Un endroit qui a globalement une « bonne réputation » et des appartements assez luxueux, comme confie Nicole qui habite là depuis 4 ans : « Le coin n’est pas craignos mais l’une des rues est un repère de dealers à la tombée de la nuit et il y pas mal de trafic derrière ce bâtiment. Le chien aboie toujours le soir quand je le promène à coté parce qu’il y a du bruit »
Passé un portail rouillé dont les grilles ont été défoncées, c’est un vieux panneau qui accueille le visiteur. On y découvre le sigle de la SNCF peint en lettres rouges dont certaines ont été effacées par les années. On se trouve alors littéralement dans un autre monde, comme dans ces films d’angoisse où chaque élément suggère à celui qui l’observe de sordides réalités modelées par l’imagination. A une différence près cependant, ici, tout ça est bel est bien réel.

« C’est étrange hein? On dirait que c’est pas la ville »

Martin, éboueur

C’est un amas de détritus qui borde cette bâtisse aux murs couverts de grafitis. Lorsqu’on la contourne on se croirait dans une décharge…Bouteilles de verre cassées, seringues usagées, sacs de couchage apparemment abandonnés, canapés déchiquetés, vieux écrans, déjections, etc. Même les petits balcons grillagés du bâtiment sont remplies de mobilier cassé et abandonné au fil du temps.

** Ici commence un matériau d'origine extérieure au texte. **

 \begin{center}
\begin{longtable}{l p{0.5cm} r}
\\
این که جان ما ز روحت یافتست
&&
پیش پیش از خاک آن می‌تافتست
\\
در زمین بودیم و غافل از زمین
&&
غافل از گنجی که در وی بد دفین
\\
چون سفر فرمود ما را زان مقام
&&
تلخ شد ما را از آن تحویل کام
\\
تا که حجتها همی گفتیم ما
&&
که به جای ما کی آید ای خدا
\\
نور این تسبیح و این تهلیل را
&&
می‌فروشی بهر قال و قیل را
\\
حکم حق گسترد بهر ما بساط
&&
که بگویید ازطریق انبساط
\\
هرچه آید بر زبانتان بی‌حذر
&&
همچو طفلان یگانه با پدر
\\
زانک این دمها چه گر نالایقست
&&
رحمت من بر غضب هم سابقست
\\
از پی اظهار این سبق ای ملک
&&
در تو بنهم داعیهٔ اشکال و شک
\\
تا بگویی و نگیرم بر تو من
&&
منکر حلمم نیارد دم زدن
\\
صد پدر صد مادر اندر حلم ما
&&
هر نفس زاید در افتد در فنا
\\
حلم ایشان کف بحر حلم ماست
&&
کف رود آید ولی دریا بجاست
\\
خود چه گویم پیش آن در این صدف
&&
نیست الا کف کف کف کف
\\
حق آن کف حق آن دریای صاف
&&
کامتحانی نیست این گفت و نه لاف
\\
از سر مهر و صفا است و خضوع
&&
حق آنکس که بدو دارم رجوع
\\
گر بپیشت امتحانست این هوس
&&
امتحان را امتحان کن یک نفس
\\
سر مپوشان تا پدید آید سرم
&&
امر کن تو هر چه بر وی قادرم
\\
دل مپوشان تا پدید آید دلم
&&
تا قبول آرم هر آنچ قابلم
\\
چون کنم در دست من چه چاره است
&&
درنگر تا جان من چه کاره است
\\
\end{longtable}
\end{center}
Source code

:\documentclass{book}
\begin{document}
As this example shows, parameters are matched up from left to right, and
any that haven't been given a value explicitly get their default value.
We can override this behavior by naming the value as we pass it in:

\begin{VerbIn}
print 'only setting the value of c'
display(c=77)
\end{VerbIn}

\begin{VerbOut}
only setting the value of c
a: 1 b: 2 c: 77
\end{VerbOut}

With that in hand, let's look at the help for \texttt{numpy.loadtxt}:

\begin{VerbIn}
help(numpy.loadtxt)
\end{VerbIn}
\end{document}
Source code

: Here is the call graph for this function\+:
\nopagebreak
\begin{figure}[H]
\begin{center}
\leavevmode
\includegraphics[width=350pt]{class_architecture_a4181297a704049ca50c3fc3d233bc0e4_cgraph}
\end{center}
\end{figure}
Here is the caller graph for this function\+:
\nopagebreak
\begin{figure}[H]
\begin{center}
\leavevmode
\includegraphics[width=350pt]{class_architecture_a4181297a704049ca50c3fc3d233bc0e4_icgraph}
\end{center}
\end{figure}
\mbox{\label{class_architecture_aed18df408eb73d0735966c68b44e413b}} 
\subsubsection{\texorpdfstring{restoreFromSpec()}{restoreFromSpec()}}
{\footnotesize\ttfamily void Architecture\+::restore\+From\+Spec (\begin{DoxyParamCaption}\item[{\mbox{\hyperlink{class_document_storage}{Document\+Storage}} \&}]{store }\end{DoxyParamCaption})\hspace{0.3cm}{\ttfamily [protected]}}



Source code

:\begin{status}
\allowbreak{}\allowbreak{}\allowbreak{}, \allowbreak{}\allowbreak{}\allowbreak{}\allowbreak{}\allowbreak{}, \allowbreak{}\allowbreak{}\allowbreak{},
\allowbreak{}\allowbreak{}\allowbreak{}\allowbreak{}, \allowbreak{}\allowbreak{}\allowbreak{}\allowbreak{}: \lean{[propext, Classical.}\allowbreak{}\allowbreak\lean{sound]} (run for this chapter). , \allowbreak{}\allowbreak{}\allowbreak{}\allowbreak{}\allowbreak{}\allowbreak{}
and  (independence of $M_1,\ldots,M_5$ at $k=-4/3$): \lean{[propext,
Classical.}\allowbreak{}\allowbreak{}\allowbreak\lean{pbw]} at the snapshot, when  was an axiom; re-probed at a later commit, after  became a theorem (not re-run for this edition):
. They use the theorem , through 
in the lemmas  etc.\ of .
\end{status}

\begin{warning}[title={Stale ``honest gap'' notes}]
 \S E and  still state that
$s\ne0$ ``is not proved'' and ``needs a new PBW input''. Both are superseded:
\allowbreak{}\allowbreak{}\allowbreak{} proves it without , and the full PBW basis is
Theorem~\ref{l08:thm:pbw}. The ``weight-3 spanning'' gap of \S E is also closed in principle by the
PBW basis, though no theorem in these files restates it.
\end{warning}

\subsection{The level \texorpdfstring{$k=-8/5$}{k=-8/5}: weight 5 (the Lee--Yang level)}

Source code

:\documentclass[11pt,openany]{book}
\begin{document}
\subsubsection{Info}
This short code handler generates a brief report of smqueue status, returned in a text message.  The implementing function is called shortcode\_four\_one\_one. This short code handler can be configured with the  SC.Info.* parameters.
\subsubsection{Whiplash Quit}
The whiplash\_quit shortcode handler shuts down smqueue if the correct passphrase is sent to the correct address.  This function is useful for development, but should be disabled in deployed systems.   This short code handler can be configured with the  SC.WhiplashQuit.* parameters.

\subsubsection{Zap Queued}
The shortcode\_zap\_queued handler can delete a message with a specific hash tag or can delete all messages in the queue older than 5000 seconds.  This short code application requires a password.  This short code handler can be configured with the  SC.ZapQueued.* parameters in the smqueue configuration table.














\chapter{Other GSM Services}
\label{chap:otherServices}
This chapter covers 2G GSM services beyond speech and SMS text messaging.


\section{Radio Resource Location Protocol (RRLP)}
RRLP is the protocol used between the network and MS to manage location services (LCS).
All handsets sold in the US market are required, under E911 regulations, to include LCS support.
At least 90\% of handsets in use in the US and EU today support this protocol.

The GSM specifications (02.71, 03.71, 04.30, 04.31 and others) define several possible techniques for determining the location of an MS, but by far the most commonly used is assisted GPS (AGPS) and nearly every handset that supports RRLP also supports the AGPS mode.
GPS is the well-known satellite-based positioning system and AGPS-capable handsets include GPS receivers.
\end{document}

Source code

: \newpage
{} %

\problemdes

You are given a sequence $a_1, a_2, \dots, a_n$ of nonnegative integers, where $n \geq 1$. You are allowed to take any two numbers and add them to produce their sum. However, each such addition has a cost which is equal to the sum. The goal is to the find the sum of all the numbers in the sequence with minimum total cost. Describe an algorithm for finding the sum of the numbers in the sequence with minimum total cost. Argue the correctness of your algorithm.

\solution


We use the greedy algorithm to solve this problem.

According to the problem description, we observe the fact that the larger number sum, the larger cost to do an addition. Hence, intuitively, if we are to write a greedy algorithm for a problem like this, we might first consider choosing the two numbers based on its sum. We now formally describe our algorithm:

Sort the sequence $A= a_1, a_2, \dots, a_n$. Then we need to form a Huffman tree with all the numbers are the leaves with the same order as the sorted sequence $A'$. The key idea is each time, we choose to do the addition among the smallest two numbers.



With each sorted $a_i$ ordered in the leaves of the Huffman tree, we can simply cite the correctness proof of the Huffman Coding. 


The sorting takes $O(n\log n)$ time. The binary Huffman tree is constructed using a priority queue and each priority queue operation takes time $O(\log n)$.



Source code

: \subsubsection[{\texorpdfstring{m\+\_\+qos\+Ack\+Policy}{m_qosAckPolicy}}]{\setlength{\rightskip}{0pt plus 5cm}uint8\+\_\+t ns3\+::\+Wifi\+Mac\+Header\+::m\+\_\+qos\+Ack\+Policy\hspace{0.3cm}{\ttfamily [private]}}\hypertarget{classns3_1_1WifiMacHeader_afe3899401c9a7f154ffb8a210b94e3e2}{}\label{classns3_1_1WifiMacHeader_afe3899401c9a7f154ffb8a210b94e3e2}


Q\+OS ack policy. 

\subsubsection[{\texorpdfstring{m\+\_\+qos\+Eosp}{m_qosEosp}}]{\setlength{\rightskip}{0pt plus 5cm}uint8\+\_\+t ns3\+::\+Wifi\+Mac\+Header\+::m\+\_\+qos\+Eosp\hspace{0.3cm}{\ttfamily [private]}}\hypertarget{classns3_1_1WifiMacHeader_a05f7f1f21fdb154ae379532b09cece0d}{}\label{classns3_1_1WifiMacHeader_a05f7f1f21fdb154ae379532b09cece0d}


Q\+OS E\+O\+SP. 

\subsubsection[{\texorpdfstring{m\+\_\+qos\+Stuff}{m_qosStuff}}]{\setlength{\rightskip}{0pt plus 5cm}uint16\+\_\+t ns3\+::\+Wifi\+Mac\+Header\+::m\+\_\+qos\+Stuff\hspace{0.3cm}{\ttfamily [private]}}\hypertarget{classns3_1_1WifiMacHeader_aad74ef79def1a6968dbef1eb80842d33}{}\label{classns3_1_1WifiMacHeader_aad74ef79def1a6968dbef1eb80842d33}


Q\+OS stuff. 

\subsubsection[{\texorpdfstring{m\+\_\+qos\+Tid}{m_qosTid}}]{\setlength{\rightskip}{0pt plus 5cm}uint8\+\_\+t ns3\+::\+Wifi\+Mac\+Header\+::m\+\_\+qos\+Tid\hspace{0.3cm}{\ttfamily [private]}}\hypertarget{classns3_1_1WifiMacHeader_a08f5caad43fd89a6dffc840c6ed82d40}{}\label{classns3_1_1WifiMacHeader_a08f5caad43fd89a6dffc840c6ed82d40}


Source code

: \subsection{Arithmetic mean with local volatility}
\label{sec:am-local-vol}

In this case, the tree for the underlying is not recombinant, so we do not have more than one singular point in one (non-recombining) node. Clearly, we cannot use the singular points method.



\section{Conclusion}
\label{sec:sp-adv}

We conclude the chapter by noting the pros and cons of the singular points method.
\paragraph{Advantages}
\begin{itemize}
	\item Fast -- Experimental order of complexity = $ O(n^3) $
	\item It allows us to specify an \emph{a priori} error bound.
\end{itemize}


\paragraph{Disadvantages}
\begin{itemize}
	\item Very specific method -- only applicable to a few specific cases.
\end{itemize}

P1040595.jpgP1040600_-_Copie.jpgP1040626.jpgMartin, éboueur en charge de couvrir le quartier m’explique : « la maison est squatté régulièrement, ça fait des années que le reste est dans cet état là mais rien ne bouge. Le terrain quant à lui sert de cachette de fortune à des toxicomanes pour se piquer. Il m’arrive d’en voir parfois. Avec les monceaux de déchets qui s’amassent c’est impossible de nettoyer tout ça. C’est étrange hein? on dirait qu’on est plus dans la ville, qu’on est ailleurs, dans un pays extrêmement pauvre ».
Le bâtiment qui semble dater des années 1960/1970 est en partie caché par des arbres devant sa façade. Au milieu d’entre eux, une petite porte non loin de laquelle s’enfuit un rat. Une femme d’une cinquantaine d’années y rentre quelques minutes plus tard, il semblerait qu’elle y habite puisqu’elle ramène un sac de courses. Deux hommes lui succèdent peu après. Une demi heure plus tard la version de l’agent d’entretien se confirme. Un homme rachitique et titubant n’ayant rien à voir avec les squatteurs va se cacher derrière le bâtiment pour repartir 5 minutes plus tard. Ici, la misère des uns côtoie bel et bien la dépendance des autres.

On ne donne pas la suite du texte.